Mountain Biking Crested Butte, Colorado

Full disclosure: out of everywhere I have ridden my bike, Crested Butte tops the list as my all-time favorite location. I’ve ridden all over the United States, and while there are many places I still want to visit inside our nation’s borders as well as abroad, Crested Butte is currently my favorite place in the world.

Gorgeous view from trail 401 near Crested Butte

When I first learned to mountain bike in Wisconsin, Dean, the man that taught me to ride, used to rave about this place called Crested Butte. I eventually learned that he and a group of friends would take a trip out west every year or two, and almost every single time they went they traveled to Crested Butte. At first I thought that was ridiculous: if you only get to visit the Rocky Mountains once a year, why the heck would you go to the same place almost every time?

I didn’t understand it at the time, but after visiting Crested Butte a couple of times myself, I eventually realized why: if you only get to the visit the Rockies once a year, there’s no point in wasting time on anything less than the best.


Obviously, the main draw of any mountain bike destination is the trails. And does Crested Butte have trails! Hundreds of miles of epic singletrack trails lie in the mountains surrounding the town, some of which begin right out of downtown.

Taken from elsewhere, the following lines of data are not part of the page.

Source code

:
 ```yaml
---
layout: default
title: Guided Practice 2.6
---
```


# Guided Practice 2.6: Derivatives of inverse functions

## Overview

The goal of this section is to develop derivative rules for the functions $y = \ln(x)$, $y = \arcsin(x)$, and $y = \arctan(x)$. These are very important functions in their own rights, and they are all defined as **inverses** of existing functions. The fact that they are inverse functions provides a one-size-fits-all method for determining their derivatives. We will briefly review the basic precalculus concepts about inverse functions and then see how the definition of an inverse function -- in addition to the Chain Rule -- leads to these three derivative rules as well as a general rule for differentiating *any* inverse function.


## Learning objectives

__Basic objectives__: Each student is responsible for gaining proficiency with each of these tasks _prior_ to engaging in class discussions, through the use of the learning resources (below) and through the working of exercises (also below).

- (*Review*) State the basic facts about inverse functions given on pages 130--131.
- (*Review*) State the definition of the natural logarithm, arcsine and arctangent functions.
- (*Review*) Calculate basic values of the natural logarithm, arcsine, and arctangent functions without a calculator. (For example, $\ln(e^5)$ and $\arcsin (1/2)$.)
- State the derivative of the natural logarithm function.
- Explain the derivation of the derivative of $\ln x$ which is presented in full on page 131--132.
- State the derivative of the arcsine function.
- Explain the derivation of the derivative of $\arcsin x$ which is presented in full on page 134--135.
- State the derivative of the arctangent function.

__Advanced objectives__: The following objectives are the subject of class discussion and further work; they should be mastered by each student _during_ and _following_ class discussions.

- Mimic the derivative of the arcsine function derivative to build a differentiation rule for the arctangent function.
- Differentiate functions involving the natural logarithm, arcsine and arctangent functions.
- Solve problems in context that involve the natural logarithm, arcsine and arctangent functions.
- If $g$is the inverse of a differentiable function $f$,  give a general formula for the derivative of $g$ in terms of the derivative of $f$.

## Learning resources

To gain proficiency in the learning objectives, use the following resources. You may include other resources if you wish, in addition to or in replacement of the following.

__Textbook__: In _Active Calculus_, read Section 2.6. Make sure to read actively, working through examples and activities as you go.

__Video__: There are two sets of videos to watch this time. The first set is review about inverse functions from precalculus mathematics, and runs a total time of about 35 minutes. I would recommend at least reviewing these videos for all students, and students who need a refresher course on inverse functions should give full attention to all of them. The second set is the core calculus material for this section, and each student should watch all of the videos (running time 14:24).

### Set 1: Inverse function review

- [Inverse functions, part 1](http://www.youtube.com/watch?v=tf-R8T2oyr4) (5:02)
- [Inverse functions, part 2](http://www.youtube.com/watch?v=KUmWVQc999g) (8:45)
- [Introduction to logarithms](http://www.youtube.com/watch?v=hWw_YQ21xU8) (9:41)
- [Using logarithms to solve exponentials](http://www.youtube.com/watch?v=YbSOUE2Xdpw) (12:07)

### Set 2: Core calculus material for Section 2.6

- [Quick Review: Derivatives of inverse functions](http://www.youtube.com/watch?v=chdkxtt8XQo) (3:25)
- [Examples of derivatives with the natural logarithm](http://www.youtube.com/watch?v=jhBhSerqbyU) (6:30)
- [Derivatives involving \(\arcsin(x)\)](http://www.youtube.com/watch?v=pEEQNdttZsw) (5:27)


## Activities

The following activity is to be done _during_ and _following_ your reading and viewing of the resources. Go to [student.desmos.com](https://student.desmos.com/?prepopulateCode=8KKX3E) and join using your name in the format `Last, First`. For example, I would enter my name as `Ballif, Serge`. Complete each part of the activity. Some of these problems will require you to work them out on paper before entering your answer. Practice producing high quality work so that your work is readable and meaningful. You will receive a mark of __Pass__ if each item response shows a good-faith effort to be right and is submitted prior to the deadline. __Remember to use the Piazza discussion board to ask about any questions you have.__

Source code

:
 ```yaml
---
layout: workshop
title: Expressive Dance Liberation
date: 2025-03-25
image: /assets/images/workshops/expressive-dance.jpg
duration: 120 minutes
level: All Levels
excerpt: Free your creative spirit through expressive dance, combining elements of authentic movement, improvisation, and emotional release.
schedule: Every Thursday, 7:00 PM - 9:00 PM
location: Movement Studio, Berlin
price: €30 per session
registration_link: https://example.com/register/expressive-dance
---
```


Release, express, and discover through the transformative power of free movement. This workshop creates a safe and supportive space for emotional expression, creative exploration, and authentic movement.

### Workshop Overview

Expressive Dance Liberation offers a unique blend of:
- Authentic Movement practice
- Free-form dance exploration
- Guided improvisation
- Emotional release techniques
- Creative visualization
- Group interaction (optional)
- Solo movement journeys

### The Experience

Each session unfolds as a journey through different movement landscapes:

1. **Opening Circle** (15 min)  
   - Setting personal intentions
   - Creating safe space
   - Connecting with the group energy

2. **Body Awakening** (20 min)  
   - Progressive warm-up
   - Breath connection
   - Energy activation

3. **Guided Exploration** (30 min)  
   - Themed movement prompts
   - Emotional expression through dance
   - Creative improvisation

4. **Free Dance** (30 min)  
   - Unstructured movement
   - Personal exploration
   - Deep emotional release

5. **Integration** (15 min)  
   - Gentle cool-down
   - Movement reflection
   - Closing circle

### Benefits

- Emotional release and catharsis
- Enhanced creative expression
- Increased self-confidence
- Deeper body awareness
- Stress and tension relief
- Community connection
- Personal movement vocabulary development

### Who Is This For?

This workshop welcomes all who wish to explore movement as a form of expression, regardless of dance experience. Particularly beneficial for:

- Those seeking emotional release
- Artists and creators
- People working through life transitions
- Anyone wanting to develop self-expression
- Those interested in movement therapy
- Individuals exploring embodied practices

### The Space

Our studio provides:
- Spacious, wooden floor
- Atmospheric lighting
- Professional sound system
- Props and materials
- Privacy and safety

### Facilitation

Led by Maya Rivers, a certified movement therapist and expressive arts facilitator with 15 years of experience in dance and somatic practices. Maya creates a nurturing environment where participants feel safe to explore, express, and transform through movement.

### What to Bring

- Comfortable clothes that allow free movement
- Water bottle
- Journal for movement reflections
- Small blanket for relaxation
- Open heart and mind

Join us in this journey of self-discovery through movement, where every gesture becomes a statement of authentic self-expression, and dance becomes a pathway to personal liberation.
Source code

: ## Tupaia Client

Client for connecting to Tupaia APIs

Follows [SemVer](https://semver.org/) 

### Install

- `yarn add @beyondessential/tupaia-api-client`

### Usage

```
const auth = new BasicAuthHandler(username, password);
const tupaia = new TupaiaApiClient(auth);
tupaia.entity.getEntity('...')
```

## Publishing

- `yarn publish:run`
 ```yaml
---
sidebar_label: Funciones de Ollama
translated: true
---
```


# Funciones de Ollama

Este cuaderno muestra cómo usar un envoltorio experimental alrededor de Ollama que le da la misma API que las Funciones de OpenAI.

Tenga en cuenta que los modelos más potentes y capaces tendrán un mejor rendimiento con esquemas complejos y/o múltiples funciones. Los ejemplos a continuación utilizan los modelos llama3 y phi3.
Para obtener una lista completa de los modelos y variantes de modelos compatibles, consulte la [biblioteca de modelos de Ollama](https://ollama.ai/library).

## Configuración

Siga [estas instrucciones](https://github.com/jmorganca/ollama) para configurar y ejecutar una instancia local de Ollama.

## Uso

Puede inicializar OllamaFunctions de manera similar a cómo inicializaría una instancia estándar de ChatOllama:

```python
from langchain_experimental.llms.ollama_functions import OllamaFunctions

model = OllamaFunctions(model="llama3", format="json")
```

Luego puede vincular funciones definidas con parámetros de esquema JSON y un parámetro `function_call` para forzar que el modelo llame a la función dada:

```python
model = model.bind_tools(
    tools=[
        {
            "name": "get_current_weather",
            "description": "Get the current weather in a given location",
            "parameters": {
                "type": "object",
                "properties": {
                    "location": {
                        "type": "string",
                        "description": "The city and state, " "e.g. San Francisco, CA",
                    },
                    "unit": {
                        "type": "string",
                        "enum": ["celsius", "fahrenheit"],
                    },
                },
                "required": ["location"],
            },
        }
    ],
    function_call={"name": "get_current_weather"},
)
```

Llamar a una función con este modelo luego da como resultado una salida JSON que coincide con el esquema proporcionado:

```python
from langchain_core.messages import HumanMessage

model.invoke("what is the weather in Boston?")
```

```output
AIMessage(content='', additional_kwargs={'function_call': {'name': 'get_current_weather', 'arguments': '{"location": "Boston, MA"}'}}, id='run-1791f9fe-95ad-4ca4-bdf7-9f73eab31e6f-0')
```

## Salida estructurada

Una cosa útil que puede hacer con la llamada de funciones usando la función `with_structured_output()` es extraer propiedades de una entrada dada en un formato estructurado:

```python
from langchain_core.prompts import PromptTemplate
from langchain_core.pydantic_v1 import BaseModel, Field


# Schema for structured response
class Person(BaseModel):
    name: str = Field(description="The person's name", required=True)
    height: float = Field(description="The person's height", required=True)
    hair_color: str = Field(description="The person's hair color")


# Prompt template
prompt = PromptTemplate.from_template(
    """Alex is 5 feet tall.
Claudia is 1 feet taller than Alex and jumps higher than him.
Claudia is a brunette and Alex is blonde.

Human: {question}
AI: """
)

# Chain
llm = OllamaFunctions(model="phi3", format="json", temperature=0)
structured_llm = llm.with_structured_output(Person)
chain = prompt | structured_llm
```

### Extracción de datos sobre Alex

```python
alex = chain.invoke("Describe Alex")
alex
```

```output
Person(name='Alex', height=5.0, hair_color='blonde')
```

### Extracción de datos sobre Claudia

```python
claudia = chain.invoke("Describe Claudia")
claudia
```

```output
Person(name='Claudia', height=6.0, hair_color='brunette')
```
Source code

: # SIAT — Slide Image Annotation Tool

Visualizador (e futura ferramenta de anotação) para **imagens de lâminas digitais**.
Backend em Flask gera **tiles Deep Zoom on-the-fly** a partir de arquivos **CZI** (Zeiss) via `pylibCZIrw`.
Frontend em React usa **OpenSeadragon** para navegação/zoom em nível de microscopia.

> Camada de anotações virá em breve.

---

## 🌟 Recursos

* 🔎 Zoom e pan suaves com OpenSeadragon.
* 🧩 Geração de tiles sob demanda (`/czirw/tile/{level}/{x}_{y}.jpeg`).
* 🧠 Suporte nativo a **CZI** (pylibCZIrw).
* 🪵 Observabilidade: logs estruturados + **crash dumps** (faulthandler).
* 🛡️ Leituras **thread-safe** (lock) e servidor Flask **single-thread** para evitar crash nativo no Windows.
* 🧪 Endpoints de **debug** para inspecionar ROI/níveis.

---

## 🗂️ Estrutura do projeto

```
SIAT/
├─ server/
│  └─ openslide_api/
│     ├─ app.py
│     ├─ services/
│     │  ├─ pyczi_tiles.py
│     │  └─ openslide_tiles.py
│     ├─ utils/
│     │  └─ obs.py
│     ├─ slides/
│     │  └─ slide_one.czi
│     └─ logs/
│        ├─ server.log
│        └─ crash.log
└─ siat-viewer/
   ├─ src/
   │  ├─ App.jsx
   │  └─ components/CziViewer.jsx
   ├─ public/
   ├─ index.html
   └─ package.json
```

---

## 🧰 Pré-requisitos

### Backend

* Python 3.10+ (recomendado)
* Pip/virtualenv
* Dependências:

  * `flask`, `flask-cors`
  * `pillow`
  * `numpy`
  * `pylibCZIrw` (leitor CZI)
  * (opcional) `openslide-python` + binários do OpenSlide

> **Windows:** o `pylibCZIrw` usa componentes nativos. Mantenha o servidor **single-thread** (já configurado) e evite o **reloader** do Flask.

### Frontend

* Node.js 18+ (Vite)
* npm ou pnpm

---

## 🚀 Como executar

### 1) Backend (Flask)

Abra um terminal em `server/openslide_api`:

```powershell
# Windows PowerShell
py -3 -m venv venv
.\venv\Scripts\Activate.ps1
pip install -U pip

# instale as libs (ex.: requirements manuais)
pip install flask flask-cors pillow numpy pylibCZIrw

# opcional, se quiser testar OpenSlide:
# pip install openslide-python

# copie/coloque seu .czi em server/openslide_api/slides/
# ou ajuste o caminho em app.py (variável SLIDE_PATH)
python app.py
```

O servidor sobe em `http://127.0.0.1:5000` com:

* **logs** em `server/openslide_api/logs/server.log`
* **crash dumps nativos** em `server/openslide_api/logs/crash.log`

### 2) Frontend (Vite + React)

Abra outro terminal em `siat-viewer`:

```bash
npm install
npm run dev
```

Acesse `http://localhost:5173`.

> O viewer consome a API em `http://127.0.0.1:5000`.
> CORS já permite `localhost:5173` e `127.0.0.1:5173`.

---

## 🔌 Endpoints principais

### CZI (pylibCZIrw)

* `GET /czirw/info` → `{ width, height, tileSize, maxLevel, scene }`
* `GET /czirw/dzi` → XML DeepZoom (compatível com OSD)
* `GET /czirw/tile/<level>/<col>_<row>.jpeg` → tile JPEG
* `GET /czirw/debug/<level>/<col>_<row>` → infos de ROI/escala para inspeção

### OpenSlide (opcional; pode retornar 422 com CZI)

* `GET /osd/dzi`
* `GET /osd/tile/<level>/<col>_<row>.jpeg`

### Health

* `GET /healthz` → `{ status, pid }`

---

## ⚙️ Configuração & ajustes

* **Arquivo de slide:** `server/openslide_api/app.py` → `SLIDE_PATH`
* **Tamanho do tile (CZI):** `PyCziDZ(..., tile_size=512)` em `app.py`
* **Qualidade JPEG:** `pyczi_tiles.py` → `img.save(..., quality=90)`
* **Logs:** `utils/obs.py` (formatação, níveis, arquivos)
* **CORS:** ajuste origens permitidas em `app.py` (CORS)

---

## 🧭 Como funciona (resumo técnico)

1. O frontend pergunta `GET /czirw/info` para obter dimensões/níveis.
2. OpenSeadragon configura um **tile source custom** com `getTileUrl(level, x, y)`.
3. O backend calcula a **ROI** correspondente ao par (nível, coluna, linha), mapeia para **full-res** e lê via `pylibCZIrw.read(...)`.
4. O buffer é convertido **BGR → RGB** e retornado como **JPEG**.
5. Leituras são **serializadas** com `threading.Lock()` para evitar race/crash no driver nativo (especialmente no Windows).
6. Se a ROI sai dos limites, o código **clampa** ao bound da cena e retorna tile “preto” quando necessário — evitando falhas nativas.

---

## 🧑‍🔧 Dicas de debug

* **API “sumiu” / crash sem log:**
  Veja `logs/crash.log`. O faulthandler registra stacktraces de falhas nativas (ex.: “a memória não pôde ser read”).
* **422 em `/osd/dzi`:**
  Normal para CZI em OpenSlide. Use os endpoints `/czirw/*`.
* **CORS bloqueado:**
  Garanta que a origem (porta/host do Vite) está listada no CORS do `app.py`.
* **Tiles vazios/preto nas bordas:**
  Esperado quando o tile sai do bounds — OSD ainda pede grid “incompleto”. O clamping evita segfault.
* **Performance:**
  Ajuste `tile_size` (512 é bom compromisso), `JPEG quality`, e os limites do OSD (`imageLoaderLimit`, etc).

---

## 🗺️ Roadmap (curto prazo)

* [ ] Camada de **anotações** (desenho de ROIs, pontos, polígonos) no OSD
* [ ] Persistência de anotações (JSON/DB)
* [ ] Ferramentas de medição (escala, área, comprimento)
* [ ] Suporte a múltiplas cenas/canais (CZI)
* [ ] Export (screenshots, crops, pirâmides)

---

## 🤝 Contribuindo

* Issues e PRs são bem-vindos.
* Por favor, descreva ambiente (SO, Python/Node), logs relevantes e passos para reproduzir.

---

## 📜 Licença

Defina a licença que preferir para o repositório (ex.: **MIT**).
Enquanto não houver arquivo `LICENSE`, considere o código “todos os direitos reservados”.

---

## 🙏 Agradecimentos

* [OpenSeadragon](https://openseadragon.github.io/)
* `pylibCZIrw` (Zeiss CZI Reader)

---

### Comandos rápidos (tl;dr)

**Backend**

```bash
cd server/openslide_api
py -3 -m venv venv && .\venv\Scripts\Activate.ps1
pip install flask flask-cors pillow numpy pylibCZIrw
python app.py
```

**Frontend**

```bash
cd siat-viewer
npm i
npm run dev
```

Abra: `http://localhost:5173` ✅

There are so many trails to choose from in Crested Butte–and that number is growing all the time, thanks to a very active local mountain bike club. I can’t even begin to detail all of these world-class rides but here are a few of the best:

Trail 401 is probably the best-known trail in Crested Butte–and for good reason! The singletrack descent is fabulous, and the views are… well, they’re basically some of the best mountain views I’ve ever seen from a mountain bike! For more information, be sure to read my detailed 401 ride report.

Photo: bonkedagain.

Next up on the list is the Reno / Flag / Bear / Deadman’s loop. While the scenery isn’t quite as fantastic as 401, the riding is, if anything, better. This loop provides a better singletrack-to-gravel-road ratio, and the trails just seem to have more variety and better flow than 401.

Rider: Andrew K.

One of the trails that starts right from downtown is the Lower Loop. While this is actually more of a trail network/system than just one solitary trail, the Lower Loop provides some of the most beginner-friendly singletrack you can find at an elevation of 9,000 feet. Even if you’re not a beginner, these trails are still very fun and offer some gorgeous views! For more information, check out this article.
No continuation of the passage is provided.